In life at the Bar, being gender non-conforming remains new, but awareness about it is growing. It brings with it challenges, especially for barristers whose practice means that they appear in court every day. Like, perhaps, that District Judge, some people resist change. The system has developed based on two boxes for everyone: man or woman. Conventional modes of address and court dress, for example, impose obvious constraints. In this article, I want to think about these aspects of the Bar. I want to be frank about being gender non-conforming and offer some uncomplicated, practical guidance, both for those already at the Bar and for those who aspire to join us.
The start – as empty as it may sound – is to back yourself.

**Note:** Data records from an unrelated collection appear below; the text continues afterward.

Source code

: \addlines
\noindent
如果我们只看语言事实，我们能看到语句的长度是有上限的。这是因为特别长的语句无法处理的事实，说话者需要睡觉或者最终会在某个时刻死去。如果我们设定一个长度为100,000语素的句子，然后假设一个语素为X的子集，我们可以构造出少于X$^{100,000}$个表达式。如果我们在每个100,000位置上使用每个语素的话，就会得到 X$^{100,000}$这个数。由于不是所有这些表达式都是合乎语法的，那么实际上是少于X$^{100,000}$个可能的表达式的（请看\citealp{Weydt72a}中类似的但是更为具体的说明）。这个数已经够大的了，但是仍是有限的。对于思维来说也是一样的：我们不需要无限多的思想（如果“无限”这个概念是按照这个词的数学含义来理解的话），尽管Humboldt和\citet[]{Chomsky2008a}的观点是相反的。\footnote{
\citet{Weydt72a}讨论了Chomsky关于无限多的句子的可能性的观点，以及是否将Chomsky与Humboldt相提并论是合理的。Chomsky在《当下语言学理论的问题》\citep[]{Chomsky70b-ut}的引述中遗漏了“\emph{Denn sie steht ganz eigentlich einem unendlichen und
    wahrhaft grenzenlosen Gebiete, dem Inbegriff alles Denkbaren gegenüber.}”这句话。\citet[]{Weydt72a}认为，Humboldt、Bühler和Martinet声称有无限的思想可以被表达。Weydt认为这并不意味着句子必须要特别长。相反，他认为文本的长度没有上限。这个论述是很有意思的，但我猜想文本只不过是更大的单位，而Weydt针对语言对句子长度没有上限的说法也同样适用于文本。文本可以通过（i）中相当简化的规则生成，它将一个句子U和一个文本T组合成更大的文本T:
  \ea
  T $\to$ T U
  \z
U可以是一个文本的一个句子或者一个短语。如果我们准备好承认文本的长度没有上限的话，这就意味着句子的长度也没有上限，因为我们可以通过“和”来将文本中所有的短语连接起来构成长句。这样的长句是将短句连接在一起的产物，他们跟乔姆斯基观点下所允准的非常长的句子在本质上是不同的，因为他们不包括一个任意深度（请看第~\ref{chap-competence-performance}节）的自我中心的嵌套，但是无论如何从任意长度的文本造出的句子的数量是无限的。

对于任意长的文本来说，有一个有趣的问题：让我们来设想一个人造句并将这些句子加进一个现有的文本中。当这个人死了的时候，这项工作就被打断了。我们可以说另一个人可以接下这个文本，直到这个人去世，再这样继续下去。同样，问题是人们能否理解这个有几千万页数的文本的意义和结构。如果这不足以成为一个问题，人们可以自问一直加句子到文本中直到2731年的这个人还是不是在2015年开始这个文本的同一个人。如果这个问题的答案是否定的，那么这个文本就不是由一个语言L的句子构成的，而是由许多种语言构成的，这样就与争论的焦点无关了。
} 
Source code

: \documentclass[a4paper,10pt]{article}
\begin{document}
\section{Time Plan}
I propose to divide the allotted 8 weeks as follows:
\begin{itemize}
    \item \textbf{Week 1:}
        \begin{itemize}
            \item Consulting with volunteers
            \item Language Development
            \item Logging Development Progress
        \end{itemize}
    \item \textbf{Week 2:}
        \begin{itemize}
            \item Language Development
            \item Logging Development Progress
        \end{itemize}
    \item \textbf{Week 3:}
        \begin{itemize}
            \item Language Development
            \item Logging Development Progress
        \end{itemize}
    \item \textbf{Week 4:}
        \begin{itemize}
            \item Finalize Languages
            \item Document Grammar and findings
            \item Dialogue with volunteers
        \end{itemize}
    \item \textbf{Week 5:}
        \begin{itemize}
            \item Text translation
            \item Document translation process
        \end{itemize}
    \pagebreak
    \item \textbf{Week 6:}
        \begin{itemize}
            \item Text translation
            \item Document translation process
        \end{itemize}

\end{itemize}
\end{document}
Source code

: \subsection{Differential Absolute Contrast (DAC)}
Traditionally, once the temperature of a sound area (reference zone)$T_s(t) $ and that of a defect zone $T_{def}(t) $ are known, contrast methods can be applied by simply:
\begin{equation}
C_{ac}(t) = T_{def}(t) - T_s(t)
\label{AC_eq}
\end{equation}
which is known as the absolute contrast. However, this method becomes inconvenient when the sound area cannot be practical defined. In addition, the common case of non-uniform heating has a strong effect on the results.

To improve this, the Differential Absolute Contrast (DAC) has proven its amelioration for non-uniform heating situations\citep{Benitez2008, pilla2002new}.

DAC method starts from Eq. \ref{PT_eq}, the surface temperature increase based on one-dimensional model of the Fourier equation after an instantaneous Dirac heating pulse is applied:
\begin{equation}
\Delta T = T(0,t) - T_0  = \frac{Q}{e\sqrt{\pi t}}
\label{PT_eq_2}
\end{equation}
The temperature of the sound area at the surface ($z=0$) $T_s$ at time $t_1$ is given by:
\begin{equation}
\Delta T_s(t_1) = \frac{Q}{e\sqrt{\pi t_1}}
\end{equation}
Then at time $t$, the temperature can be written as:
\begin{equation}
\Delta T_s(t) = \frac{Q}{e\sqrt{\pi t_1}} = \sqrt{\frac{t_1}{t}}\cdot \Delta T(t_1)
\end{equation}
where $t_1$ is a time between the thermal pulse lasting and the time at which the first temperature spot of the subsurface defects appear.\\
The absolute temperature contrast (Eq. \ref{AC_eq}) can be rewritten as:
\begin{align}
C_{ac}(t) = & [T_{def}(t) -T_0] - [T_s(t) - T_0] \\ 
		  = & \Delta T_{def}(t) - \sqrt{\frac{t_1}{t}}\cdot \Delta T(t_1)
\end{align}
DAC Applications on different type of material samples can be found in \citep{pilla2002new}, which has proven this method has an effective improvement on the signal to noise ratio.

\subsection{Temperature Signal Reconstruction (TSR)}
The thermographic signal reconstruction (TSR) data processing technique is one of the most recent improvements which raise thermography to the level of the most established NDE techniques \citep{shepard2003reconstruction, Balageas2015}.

It is daunting to stand up in a court if you have never done so before. Being gender non-conforming adds another layer. To dress in a way that doesn’t slot into an assigned, gendered box. To use terms that judges and magistrates may have never come across. There is a pressure to represent yourself that bit better, in case one encounter colours the other person’s perception of gender non-conforming people as a whole.
Before coming to the Bar, I thought about the gender binary for a long time. Like others, I have now concluded that it lacks sense. I can’t understand the need to assign ourselves to two, limiting categories, and then allocate our dress, titles and manner according to those categories. Still, for me, there have been moments of hesitation. The Bar is, traditionally, a place where you are supposed to go beneath the radar, not to say anything too political or give people too much detail about your beliefs or do anything that would distract from your case.

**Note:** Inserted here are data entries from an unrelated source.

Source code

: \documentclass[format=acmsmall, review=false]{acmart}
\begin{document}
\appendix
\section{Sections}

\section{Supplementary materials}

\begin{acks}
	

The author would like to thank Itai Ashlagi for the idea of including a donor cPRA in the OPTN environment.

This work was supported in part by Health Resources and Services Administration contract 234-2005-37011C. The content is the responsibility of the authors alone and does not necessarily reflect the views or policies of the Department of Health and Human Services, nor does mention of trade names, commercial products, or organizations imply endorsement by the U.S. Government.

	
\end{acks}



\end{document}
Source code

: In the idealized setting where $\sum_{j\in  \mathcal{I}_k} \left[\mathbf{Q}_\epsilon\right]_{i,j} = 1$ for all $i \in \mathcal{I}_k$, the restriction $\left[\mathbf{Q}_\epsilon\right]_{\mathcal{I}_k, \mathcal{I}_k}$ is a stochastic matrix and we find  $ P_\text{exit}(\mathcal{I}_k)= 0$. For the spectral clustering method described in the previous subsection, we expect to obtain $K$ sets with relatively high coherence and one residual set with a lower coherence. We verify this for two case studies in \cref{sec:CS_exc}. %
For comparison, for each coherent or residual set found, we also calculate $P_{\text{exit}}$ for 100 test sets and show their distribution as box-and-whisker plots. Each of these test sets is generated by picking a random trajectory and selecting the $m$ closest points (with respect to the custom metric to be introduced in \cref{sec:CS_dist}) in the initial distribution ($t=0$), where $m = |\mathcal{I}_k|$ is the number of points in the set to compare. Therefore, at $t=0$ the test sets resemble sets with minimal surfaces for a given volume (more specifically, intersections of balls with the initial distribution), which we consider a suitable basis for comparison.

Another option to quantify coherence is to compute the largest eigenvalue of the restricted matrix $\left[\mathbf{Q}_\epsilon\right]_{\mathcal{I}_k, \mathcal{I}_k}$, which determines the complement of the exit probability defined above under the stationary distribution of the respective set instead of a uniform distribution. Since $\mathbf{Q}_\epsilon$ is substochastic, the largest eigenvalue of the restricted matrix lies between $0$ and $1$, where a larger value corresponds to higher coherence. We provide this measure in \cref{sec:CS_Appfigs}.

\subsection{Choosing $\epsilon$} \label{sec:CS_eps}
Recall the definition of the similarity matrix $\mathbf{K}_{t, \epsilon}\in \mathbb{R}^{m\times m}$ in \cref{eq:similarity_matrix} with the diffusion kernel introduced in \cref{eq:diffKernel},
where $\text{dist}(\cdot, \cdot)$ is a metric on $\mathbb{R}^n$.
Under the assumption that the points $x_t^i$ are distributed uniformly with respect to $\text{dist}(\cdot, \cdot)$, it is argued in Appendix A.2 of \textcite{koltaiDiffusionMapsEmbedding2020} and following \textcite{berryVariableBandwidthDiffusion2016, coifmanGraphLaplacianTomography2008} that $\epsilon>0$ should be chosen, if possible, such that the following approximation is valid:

In a way, that reasoning has always been misleading. In most contexts, barristers – stereotypically, upper-class men speaking in heightened Received Pronunciation – barely go beneath the radar. But, maybe, it is what we have come to expect from the Bar, so that it is hard to notice these characteristics as anything other than the ‘norm’.
Nevertheless, my hesitation about being gender non-conforming fell away when I thought about other characteristics that make us stand out as advocates. Class, race, sexuality, disability, age – these are things that, many times, will mark us out from others. Some may be more noticeable. Some we can’t alter, unless we go to extreme lengths. Yet we practise with those characteristics and we win cases, occasionally, with the help of experiences we gained through having them. At other times, though we might not like to admit it, we lose cases because of those same experiences. We make guesses that don’t work with certain juries or judges. Once I accepted the extent to which barristers’ success rests on what makes them distinctive, I realised that I shouldn’t cram myself into a gendered box. The answer was to do something else.
The next step was about mode of address. I use the title, ‘Mx’. My reason for choosing it was really one of necessity. I have my own views about whether titles should ever be used – but I knew I had to pick one for a career at the Bar. I had to register membership with Lincoln’s Inn in late 2018 and I needed to choose how to go forward.
That was when I came across ‘Mx’. Pronounced ‘mux’ or ‘mix’, it originated in the 1970s as a reaction to the gendered boxes of ‘Mr’, ‘Ms’, ‘Miss’ and ‘Mrs’. In recent years, it has become better known. Many of the major banks recognise it, as well as many supermarkets, universities and voting organisations. ‘Mx’ is for anyone who: (a) does not want to use a title that is traditionally gendered, such as ‘Ms’ or ‘Mr’; and/or (b) wants to use a title that indicates gender in a more open way, such as being non-binary.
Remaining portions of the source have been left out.